Report how many lines in the data below hold "lemma", with no other words.

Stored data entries
*** Block opens ***

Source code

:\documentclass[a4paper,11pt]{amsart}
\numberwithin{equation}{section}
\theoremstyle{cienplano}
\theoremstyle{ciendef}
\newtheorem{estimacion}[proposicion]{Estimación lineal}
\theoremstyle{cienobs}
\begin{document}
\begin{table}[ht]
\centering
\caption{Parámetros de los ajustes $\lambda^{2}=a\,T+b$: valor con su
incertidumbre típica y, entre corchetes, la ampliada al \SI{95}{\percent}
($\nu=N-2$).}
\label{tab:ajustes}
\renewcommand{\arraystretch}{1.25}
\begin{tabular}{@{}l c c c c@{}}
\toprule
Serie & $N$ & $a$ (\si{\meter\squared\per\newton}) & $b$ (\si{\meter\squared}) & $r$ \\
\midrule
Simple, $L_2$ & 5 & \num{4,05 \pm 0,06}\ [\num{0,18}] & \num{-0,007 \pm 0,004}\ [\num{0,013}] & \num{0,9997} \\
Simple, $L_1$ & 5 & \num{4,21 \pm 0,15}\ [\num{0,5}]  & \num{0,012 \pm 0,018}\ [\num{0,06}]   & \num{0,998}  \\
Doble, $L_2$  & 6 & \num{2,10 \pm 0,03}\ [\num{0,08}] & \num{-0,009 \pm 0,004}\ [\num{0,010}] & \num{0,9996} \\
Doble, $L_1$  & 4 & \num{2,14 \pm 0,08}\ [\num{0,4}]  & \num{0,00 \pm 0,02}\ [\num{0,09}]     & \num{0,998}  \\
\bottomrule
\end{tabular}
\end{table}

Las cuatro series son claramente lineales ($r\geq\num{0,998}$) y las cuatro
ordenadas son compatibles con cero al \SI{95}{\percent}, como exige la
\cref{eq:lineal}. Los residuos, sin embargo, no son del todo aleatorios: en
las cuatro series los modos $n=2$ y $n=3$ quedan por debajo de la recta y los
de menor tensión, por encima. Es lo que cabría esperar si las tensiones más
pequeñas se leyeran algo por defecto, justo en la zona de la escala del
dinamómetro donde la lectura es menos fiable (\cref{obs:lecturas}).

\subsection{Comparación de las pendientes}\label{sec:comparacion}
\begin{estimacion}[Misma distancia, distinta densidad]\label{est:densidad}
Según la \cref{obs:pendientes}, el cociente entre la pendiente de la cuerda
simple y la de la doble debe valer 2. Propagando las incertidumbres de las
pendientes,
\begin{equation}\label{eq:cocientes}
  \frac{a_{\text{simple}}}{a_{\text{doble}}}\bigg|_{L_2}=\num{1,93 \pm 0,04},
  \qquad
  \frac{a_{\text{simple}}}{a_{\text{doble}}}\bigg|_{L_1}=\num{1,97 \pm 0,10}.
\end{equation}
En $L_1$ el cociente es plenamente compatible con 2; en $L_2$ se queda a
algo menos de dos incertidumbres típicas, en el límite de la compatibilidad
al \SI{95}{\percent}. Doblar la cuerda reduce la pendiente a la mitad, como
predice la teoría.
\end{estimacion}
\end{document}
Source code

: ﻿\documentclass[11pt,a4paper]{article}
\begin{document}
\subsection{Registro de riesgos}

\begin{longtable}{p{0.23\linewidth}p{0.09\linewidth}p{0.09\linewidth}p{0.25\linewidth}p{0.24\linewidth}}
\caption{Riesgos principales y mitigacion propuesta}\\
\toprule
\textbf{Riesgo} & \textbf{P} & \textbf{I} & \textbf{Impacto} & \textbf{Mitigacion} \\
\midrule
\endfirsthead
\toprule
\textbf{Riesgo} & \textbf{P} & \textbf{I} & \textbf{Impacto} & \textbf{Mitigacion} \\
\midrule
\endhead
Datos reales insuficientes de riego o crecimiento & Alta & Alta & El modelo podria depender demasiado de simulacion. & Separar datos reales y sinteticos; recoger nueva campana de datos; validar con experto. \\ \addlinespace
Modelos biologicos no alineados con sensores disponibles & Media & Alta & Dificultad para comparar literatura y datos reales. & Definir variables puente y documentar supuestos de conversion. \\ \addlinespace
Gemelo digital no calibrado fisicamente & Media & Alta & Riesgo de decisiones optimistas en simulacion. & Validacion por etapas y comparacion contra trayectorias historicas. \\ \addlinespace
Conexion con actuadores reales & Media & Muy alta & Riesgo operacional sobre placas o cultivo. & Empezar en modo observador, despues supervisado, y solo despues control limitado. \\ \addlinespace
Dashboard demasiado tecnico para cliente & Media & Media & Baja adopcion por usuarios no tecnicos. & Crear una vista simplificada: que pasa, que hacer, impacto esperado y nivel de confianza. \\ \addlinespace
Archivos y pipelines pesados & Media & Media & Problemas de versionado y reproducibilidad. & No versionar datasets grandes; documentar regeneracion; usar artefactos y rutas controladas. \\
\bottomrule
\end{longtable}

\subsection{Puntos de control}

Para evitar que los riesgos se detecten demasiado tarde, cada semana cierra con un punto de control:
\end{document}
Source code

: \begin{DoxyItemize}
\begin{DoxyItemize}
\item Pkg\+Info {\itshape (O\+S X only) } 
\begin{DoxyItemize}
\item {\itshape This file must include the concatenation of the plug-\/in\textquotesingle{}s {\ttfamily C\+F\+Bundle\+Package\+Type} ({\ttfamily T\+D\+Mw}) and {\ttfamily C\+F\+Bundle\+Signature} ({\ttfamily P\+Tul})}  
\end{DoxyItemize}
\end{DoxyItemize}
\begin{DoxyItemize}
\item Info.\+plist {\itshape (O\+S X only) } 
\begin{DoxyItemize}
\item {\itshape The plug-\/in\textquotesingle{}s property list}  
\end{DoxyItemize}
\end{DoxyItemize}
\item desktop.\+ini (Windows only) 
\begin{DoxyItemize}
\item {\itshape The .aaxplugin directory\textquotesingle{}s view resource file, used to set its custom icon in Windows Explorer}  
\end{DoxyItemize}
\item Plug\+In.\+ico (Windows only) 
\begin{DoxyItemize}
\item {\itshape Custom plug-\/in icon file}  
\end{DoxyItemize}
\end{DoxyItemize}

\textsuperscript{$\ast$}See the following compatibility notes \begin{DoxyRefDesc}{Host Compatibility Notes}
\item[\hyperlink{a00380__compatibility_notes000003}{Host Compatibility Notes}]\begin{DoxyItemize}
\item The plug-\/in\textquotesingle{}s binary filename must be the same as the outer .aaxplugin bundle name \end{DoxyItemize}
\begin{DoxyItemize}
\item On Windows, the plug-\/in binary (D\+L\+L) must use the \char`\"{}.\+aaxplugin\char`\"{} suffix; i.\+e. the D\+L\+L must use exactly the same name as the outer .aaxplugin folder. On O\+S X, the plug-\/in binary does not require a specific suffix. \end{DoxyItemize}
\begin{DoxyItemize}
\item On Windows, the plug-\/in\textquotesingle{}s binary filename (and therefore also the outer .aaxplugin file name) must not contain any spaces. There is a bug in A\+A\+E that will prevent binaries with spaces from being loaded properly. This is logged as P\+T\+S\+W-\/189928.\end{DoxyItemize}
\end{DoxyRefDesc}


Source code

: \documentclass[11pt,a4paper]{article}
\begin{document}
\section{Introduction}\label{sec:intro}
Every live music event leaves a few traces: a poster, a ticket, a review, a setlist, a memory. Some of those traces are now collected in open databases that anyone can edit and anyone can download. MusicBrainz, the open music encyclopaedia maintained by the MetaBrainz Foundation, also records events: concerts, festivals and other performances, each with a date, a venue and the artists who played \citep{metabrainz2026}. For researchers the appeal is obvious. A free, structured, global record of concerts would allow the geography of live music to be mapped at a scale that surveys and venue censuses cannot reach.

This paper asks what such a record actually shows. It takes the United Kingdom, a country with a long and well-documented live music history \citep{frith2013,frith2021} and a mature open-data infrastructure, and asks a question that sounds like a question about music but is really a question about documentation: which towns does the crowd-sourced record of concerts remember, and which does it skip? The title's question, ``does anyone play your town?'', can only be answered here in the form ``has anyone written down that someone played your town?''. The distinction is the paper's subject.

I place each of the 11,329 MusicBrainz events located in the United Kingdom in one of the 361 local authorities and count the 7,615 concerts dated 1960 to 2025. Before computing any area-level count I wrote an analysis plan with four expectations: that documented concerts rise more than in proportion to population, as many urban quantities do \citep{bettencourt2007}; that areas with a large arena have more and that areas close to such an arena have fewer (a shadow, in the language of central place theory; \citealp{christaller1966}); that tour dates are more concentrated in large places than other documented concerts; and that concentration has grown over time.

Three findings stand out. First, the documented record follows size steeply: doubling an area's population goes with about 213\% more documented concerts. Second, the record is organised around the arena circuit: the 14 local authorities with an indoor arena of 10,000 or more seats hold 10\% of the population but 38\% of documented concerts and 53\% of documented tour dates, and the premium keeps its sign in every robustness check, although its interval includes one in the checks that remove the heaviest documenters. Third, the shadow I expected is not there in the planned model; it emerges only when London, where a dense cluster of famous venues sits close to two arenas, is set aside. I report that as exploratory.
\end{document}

*** Block closes ***
*** Block opens ***

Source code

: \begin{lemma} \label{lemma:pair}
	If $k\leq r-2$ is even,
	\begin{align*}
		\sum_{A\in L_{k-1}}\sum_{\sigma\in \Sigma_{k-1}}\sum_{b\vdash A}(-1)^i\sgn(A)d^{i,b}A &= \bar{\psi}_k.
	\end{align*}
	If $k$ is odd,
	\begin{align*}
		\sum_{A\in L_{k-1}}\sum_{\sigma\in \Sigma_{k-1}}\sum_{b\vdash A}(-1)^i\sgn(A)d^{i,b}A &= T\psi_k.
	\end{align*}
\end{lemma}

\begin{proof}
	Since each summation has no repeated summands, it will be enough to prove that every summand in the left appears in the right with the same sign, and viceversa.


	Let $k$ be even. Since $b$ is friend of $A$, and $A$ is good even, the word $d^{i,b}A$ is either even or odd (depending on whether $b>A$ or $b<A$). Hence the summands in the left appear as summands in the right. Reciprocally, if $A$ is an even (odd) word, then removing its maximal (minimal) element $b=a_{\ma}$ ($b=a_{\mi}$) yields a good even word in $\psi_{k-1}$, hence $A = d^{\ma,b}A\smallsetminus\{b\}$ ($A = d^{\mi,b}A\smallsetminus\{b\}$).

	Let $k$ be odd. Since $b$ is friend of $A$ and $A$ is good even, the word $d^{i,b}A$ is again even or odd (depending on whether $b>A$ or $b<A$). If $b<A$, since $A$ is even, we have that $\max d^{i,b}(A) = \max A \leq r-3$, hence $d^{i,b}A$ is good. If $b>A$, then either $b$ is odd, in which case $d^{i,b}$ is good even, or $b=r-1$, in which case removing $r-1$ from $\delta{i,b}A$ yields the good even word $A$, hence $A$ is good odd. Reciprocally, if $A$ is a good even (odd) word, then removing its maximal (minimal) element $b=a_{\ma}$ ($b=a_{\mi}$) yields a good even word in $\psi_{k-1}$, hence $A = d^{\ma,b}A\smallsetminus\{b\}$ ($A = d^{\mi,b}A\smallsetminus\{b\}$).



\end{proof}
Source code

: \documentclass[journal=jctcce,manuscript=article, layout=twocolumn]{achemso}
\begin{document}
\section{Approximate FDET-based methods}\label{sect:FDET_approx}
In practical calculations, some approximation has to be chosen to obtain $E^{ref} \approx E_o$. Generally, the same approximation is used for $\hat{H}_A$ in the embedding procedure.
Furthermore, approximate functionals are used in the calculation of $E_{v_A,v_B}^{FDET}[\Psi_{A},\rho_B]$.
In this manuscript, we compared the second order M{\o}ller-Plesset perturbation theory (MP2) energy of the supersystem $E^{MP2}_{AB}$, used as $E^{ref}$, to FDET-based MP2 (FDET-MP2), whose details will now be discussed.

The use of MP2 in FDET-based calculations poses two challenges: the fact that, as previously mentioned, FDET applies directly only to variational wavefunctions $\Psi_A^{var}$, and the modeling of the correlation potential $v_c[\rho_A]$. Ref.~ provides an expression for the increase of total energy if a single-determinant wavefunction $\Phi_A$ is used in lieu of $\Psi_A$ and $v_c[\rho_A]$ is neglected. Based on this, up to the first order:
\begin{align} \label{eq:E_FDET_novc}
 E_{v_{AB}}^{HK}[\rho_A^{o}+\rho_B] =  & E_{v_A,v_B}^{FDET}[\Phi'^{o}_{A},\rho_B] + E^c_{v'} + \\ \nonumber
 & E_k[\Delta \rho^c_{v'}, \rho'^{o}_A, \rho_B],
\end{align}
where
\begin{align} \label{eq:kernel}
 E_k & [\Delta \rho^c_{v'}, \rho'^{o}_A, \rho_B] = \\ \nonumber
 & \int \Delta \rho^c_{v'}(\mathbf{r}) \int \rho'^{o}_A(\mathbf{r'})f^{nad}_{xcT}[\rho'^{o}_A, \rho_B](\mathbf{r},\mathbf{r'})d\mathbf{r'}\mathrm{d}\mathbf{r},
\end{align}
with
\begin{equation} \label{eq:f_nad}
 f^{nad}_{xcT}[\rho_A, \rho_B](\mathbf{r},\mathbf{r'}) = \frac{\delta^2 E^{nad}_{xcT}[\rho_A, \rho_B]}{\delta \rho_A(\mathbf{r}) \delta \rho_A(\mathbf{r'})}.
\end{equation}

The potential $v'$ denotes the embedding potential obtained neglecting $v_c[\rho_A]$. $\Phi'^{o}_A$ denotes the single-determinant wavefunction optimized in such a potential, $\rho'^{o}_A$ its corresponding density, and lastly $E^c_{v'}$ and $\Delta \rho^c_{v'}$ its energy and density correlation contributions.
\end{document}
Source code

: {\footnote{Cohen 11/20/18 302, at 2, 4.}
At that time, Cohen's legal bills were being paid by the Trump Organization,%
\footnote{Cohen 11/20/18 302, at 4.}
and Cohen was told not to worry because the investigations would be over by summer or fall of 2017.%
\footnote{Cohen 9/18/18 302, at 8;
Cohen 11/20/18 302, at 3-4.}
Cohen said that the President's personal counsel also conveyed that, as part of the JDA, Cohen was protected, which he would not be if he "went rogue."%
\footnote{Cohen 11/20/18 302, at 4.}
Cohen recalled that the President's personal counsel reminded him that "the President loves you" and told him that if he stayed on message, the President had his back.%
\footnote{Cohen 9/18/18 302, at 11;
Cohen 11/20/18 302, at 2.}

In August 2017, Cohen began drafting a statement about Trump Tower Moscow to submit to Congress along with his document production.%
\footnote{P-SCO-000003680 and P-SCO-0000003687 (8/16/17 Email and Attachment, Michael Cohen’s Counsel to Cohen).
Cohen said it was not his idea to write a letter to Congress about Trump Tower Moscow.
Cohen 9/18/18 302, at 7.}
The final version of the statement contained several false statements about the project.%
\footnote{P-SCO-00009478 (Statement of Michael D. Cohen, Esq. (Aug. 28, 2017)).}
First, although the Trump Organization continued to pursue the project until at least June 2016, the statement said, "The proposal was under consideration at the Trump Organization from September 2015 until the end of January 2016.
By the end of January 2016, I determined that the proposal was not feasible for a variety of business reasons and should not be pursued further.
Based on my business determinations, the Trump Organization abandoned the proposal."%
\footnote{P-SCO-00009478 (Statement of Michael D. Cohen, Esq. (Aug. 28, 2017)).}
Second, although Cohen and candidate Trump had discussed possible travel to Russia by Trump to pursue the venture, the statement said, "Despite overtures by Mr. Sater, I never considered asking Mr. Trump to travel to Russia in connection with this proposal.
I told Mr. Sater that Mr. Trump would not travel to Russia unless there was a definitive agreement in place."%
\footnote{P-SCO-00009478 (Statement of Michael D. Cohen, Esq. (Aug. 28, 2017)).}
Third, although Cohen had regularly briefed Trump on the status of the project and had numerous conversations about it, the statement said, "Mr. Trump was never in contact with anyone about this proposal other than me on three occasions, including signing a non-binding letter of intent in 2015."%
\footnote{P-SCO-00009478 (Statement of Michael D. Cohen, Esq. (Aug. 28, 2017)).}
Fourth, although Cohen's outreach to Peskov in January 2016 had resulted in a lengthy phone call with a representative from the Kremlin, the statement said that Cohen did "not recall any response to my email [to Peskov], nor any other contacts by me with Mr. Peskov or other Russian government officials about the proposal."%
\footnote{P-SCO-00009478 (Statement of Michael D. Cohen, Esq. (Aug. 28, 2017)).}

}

*** Block closes ***

__Task response__
2